If you're really worried about having to deal with reboots, you can run Terminal on top of Linode and gain the ability to live-migrate all of your workloads (so you never have to take down your application because of the underlying metal rebooting).
I discussed it in detail previously on HN [0], but we give you the ability to live-migrate your workloads, even onto heterogeneous kernels. If that's something you really need, you can get it from Terminal today.
[0] https://news.ycombinator.com/item?id=9120289
- amyjess 11 years ago
  
  Meh, it was just a snarky comment. I don't really care; I'm not doing much with my Linode anyway. I'm mostly just using it as a shellbox/IRC client/Mercurial backup.
peterwwillis 11 years ago

If they have one spare xen host they can live migrate all guests from one host to the spare, patch the original host, reboot, then live migrate the spare's guests back to the original, and repeat. Patching them all and rebooting them all at once might be quicker though.
- mikeash 11 years ago
  
  Do you need to migrate them back?
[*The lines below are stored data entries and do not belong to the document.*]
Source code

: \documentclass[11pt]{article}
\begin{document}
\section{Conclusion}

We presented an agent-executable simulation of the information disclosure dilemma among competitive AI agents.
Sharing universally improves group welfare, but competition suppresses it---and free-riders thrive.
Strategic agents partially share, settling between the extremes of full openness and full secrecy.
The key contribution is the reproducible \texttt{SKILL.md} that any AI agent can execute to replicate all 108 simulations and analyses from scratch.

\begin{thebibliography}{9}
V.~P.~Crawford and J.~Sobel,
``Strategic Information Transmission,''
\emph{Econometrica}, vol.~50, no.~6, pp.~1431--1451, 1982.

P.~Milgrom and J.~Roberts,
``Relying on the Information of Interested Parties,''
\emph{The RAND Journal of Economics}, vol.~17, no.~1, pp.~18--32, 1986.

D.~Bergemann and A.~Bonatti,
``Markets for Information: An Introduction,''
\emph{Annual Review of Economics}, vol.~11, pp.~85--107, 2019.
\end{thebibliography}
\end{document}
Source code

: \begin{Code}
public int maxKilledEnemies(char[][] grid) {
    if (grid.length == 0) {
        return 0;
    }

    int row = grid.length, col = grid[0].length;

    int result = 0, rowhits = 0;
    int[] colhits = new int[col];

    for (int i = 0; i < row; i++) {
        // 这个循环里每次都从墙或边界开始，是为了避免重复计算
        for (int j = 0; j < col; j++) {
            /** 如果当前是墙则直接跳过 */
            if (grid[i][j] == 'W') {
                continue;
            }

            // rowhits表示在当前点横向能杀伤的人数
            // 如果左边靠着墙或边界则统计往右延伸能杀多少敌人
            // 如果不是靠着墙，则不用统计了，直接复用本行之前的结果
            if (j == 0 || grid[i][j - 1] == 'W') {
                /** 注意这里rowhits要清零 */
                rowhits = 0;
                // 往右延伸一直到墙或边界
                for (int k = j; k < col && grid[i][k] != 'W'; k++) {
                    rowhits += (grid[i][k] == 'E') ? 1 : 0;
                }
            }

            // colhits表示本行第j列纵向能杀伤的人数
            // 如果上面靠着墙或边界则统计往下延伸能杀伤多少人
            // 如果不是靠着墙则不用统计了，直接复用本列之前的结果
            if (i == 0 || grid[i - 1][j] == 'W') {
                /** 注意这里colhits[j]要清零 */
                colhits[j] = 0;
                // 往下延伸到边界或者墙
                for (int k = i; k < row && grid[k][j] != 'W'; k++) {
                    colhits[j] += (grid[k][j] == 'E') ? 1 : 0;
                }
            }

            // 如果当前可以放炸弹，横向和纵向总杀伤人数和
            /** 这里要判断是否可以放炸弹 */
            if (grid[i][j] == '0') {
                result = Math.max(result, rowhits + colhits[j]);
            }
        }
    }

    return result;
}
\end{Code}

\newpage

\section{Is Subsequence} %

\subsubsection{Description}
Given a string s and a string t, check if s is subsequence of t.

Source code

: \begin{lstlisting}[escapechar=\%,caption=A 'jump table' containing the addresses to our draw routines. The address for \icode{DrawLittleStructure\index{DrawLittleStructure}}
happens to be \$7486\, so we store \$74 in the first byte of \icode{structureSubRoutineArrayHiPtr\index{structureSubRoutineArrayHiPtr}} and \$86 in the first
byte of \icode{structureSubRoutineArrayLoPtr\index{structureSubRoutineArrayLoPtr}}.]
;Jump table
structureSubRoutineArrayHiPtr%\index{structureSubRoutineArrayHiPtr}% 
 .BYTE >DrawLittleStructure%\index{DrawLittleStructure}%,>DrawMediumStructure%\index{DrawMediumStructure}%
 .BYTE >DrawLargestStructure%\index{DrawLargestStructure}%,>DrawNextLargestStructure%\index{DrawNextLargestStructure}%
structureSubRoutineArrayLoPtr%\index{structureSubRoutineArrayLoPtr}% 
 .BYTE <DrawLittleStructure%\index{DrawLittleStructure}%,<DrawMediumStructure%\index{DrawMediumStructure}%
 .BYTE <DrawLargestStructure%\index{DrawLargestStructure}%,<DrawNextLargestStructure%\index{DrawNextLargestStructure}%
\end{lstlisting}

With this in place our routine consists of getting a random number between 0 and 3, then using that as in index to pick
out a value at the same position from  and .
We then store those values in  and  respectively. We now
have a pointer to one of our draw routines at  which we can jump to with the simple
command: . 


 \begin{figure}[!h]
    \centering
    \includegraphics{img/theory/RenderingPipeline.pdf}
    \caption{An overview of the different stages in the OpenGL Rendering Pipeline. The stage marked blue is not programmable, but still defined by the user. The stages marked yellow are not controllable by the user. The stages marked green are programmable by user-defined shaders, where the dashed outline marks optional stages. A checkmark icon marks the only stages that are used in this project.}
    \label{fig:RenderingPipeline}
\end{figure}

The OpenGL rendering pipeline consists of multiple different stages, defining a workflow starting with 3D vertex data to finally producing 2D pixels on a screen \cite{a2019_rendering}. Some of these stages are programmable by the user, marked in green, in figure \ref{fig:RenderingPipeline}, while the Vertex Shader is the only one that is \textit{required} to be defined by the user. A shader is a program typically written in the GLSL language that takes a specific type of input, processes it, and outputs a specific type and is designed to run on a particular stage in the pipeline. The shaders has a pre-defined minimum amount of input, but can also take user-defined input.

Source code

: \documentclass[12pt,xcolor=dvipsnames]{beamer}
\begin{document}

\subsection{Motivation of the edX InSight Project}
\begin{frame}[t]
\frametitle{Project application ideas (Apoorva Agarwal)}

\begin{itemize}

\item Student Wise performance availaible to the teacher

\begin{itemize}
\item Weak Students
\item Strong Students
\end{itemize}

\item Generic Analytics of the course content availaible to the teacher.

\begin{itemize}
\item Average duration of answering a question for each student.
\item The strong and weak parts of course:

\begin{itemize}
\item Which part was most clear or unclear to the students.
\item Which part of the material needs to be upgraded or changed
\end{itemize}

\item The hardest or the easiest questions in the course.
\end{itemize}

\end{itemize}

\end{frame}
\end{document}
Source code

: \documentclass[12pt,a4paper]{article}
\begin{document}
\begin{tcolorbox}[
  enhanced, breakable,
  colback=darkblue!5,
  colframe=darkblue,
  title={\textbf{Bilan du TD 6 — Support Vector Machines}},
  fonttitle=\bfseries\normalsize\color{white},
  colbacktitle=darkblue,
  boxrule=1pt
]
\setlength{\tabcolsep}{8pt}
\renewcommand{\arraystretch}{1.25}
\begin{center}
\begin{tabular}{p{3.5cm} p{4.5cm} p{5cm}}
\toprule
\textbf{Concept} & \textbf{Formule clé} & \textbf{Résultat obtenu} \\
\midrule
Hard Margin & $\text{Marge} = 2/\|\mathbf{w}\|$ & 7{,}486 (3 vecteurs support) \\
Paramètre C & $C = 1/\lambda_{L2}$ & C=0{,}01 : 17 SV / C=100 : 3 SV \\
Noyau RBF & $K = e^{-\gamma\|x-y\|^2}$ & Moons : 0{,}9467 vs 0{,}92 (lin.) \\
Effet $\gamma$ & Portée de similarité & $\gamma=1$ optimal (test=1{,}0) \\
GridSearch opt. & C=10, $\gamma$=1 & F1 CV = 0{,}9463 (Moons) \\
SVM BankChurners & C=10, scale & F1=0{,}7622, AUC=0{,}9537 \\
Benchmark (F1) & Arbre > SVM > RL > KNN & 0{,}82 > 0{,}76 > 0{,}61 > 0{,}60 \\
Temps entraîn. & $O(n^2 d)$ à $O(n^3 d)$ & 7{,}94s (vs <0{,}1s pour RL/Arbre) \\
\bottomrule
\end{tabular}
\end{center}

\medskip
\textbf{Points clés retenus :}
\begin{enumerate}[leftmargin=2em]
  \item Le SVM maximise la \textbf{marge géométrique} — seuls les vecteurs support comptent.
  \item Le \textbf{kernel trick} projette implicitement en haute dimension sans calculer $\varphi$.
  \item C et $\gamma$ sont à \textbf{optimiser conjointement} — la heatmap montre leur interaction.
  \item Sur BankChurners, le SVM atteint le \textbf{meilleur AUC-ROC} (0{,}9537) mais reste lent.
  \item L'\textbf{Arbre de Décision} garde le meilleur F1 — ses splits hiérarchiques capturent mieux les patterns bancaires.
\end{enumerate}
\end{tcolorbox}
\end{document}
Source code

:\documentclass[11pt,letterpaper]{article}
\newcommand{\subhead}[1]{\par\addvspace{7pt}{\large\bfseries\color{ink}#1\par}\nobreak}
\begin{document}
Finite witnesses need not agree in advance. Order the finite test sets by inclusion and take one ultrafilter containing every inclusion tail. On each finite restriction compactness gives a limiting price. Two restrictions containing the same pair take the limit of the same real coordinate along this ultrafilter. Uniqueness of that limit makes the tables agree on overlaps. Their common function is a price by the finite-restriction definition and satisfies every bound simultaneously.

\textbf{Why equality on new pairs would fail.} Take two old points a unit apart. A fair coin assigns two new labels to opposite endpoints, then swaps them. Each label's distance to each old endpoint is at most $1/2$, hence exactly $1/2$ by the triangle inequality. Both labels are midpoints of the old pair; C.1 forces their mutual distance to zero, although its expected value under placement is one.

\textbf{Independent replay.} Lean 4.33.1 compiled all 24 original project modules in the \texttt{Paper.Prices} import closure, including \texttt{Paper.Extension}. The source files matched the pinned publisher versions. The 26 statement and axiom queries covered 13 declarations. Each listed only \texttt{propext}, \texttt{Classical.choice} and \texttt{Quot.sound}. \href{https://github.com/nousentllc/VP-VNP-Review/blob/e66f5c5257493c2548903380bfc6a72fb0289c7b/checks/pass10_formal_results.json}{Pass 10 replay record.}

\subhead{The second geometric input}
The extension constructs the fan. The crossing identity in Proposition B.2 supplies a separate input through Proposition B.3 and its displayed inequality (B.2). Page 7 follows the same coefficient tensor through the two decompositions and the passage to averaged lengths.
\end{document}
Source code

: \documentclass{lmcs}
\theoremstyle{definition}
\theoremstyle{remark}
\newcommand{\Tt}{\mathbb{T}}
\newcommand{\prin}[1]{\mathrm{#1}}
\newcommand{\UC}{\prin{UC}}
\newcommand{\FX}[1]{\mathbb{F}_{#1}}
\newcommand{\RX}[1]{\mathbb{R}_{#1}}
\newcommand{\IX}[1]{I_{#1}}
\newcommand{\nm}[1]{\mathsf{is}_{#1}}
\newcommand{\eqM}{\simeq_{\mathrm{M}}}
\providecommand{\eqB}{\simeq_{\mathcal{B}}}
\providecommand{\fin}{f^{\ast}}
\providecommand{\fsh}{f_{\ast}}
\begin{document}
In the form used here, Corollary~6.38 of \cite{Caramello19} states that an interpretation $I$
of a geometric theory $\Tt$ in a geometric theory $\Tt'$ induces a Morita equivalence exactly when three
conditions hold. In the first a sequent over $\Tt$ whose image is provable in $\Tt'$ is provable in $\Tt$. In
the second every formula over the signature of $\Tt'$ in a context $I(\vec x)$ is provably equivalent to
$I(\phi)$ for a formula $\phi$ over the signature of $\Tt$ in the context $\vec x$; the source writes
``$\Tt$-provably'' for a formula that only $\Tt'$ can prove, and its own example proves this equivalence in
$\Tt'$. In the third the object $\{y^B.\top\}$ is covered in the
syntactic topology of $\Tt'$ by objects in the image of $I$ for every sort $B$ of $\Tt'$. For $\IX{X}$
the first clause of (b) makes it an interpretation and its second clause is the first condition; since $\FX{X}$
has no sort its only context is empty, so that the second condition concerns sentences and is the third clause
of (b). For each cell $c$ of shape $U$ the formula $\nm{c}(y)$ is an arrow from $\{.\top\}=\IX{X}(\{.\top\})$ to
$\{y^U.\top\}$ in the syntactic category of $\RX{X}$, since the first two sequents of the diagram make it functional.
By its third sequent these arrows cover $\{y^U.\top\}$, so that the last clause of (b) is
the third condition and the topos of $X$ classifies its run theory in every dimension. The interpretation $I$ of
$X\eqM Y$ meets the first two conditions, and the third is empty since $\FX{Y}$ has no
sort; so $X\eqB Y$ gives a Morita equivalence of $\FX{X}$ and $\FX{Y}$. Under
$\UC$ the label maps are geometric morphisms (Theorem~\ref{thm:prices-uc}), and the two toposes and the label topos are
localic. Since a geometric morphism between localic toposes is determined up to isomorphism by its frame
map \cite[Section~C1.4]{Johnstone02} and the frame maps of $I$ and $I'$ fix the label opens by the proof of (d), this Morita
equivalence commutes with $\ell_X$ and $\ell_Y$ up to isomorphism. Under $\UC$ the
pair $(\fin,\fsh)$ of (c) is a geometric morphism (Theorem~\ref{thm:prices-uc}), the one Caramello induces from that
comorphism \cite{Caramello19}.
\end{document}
Would be faster to just use the newly patched original host as the new spare, and repeat like that.
- jroll 11 years ago
  
  This becomes a physics problem; it's a race between how quickly VMs can be migrated and when the embargo is lifted.
- avsm 11 years ago
  
  The XenServer toolstack supports exactly this mode of operation in a pool of physical hosts via a 'host evacuate' operation that live relocates VMs away and brings them back once the host upgrade is complete.
  http://docs.vmd.citrix.com/XenServer/5.0.0/1.0/en_gb/install...

mukyu 11 years ago

"Non-maskable interrupts triggerable by guests " http://xenbits.xen.org/xsa/advisory-120.html

"Non-standard PCI device functionality may render pass-through insecure " http://xenbits.xen.org/xsa/advisory-124.html

the others also released today

avsm 11 years ago

It's worth noting that most of these bugs are right in the innards of the x86 emulation. Xen/ARM is a breath of fresh air, since they took the decision to only support the new ARMv7 virtualization extensions. This eliminate the need for qemu running in dom0 per VM and the instruction emulation plumbing.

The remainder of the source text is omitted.